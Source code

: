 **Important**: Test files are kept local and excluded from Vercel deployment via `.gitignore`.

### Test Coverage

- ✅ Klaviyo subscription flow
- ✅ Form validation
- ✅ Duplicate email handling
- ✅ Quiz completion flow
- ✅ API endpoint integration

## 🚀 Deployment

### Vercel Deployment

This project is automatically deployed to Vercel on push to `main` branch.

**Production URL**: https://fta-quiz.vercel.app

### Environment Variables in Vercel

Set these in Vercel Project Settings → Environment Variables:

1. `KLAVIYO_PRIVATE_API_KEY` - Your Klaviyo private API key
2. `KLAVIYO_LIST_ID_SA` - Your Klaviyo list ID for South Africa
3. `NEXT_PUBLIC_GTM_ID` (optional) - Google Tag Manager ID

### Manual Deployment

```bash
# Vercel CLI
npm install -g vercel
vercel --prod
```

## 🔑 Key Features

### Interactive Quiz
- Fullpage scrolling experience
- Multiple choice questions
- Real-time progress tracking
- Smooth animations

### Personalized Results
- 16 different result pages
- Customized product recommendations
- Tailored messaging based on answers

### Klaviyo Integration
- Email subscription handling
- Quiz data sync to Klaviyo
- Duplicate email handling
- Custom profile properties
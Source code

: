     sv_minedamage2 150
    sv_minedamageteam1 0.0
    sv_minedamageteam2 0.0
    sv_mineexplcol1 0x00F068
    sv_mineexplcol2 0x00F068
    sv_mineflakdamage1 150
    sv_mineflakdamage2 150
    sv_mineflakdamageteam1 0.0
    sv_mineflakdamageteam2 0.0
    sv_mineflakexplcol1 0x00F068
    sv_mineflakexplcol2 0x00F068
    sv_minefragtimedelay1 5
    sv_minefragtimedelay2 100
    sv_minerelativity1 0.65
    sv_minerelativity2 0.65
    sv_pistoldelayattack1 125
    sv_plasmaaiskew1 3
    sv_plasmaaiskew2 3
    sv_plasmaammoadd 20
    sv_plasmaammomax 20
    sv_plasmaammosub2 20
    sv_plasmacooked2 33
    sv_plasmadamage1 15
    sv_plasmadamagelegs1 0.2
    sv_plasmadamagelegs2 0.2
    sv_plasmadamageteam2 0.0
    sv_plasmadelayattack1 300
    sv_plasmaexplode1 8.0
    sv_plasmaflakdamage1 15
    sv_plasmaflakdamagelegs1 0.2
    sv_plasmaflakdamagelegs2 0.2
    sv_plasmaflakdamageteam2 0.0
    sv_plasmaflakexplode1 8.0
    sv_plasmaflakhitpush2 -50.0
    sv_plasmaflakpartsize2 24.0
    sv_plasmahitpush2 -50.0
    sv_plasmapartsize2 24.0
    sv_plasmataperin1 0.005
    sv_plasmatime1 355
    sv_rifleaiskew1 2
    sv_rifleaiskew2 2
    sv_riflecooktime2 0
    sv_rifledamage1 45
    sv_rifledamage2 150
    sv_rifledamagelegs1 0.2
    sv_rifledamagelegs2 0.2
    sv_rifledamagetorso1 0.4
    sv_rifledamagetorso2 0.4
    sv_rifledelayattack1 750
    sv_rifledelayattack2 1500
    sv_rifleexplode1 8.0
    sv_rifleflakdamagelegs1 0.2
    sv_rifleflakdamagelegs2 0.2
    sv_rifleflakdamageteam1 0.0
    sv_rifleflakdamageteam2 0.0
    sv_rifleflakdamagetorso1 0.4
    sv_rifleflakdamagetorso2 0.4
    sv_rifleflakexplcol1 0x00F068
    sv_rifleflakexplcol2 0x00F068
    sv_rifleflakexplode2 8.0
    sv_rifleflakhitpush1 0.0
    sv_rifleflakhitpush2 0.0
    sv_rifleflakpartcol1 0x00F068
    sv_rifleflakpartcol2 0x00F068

::::::::::

### BRIEF
Retype all of the records above without a single alteration.

### PROBLEM SOLUTION
Source code

: **Important**: Test files are kept local and excluded from Vercel deployment via `.gitignore`.

### Test Coverage

- ✅ Klaviyo subscription flow
- ✅ Form validation
- ✅ Duplicate email handling
- ✅ Quiz completion flow
- ✅ API endpoint integration

## 🚀 Deployment

### Vercel Deployment

This project is automatically deployed to Vercel on push to `main` branch.

**Production URL**: https://fta-quiz.vercel.app

### Environment Variables in Vercel

Set these in Vercel Project Settings → Environment Variables:

1. `KLAVIYO_PRIVATE_API_KEY` - Your Klaviyo private API key
2. `KLAVIYO_LIST_ID_SA` - Your Klaviyo list ID for South Africa
3. `NEXT_PUBLIC_GTM_ID` (optional) - Google Tag Manager ID

### Manual Deployment

```bash
# Vercel CLI
npm install -g vercel
vercel --prod
```

## 🔑 Key Features

### Interactive Quiz
- Fullpage scrolling experience
- Multiple choice questions
- Real-time progress tracking
- Smooth animations

### Personalized Results
- 16 different result pages
- Customized product recommendations
- Tailored messaging based on answers

### Klaviyo Integration
- Email subscription handling
- Quiz data sync to Klaviyo
- Duplicate email handling
- Custom profile properties
Source code

:     sv_minedamage2 150
    sv_minedamageteam1 0.0
    sv_minedamageteam2 0.0
    sv_mineexplcol1 0x00F068
    sv_mineexplcol2 0x00F068
    sv_mineflakdamage1 150
    sv_mineflakdamage2 150
    sv_mineflakdamageteam1 0.0
    sv_mineflakdamageteam2 0.0
    sv_mineflakexplcol1 0x00F068
    sv_mineflakexplcol2 0x00F068
    sv_minefragtimedelay1 5
    sv_minefragtimedelay2 100
    sv_minerelativity1 0.65
    sv_minerelativity2 0.65
    sv_pistoldelayattack1 125
    sv_plasmaaiskew1 3
    sv_plasmaaiskew2 3
    sv_plasmaammoadd 20
    sv_plasmaammomax 20
    sv_plasmaammosub2 20
    sv_plasmacooked2 33
    sv_plasmadamage1 15
    sv_plasmadamagelegs1 0.2
    sv_plasmadamagelegs2 0.2
    sv_plasmadamageteam2 0.0
    sv_plasmadelayattack1 300
    sv_plasmaexplode1 8.0
    sv_plasmaflakdamage1 15
    sv_plasmaflakdamagelegs1 0.2
    sv_plasmaflakdamagelegs2 0.2
    sv_plasmaflakdamageteam2 0.0
    sv_plasmaflakexplode1 8.0
    sv_plasmaflakhitpush2 -50.0
    sv_plasmaflakpartsize2 24.0
    sv_plasmahitpush2 -50.0
    sv_plasmapartsize2 24.0
    sv_plasmataperin1 0.005
    sv_plasmatime1 355
    sv_rifleaiskew1 2
    sv_rifleaiskew2 2
    sv_riflecooktime2 0
    sv_rifledamage1 45
    sv_rifledamage2 150
    sv_rifledamagelegs1 0.2
    sv_rifledamagelegs2 0.2
    sv_rifledamagetorso1 0.4
    sv_rifledamagetorso2 0.4
    sv_rifledelayattack1 750
    sv_rifledelayattack2 1500
    sv_rifleexplode1 8.0
    sv_rifleflakdamagelegs1 0.2
    sv_rifleflakdamagelegs2 0.2
    sv_rifleflakdamageteam1 0.0
    sv_rifleflakdamageteam2 0.0
    sv_rifleflakdamagetorso1 0.4
    sv_rifleflakdamagetorso2 0.4
    sv_rifleflakexplcol1 0x00F068
    sv_rifleflakexplcol2 0x00F068
    sv_rifleflakexplode2 8.0
    sv_rifleflakhitpush1 0.0
    sv_rifleflakhitpush2 0.0
    sv_rifleflakpartcol1 0x00F068
    sv_rifleflakpartcol2 0x00F068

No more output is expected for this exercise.